**REQUIRED WORK:**
Using the records that follow, copy every line containing the word "metatx".

****************************************

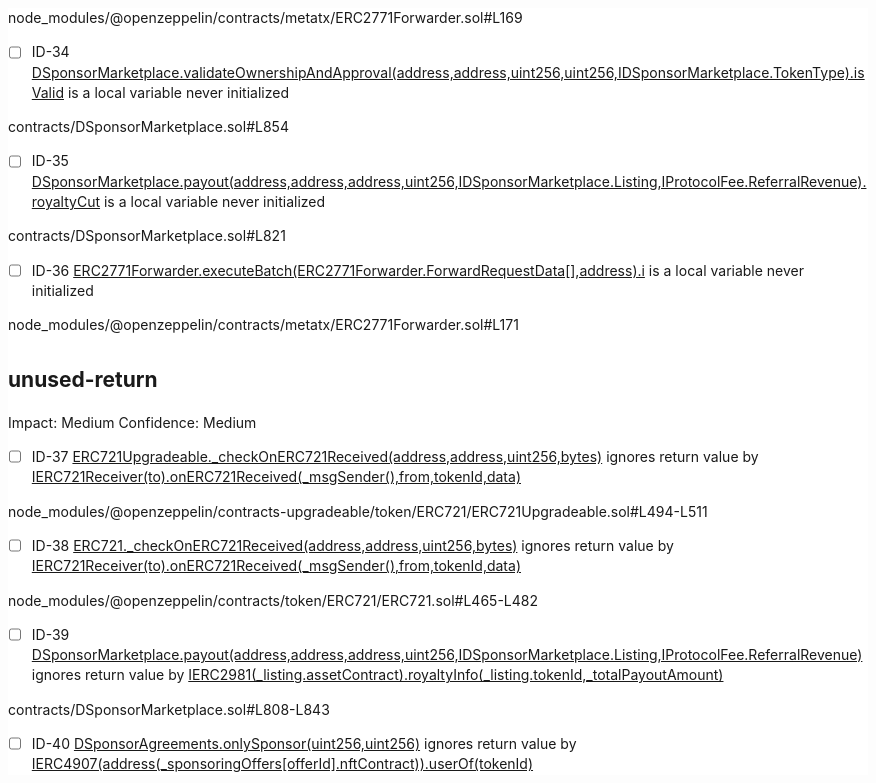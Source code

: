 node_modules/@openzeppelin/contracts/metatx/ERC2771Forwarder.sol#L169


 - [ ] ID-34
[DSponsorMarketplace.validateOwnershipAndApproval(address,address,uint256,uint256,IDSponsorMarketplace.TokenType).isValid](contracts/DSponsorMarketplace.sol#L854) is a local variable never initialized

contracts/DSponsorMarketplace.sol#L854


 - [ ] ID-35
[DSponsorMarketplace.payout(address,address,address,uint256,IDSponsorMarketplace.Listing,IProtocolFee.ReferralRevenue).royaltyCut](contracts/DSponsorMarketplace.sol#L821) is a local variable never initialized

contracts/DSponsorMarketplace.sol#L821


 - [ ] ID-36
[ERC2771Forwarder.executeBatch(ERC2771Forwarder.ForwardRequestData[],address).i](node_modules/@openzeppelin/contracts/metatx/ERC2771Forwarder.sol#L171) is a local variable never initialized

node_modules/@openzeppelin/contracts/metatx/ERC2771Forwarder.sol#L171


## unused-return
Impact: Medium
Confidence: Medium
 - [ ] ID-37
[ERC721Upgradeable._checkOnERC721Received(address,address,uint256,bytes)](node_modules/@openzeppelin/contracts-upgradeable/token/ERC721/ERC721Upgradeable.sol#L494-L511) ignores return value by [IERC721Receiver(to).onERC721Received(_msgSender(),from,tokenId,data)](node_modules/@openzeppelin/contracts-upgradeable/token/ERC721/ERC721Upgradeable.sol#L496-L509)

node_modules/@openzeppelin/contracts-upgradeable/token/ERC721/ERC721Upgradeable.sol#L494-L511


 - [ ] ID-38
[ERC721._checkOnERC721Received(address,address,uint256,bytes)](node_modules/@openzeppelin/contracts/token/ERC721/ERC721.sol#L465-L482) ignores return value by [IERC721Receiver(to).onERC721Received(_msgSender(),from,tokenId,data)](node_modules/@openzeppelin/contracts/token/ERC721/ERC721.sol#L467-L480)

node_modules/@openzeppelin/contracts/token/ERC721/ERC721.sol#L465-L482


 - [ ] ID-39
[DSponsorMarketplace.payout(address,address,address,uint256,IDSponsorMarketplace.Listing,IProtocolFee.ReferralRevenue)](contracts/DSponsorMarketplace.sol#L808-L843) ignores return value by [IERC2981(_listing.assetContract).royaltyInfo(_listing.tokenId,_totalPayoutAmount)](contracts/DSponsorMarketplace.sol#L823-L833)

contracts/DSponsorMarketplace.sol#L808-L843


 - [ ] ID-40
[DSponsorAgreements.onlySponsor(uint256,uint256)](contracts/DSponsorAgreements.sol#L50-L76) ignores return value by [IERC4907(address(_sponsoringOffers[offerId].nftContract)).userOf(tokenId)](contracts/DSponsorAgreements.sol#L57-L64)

****************************************

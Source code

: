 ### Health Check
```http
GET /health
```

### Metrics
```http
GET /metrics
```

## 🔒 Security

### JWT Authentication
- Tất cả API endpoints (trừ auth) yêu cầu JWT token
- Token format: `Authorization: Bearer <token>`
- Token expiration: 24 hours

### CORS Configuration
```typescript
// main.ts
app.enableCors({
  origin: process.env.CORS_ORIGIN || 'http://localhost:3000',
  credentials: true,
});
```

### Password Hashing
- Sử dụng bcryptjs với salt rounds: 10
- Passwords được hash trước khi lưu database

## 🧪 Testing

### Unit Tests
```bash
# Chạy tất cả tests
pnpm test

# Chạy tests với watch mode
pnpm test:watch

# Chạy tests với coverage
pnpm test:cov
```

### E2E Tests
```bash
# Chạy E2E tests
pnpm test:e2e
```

****************************************

**REPLY TO THE EXERCISE:**
: node_modules/@openzeppelin/contracts/metatx/ERC2771Forwarder.sol#L169
[ERC2771Forwarder.executeBatch(ERC2771Forwarder.ForwardRequestData[],address).i](node_modules/@openzeppelin/contracts/metatx/ERC2771Forwarder.sol#L171) is a local variable never initialized
node_modules/@openzeppelin/contracts/metatx/ERC2771Forwarder.sol#L171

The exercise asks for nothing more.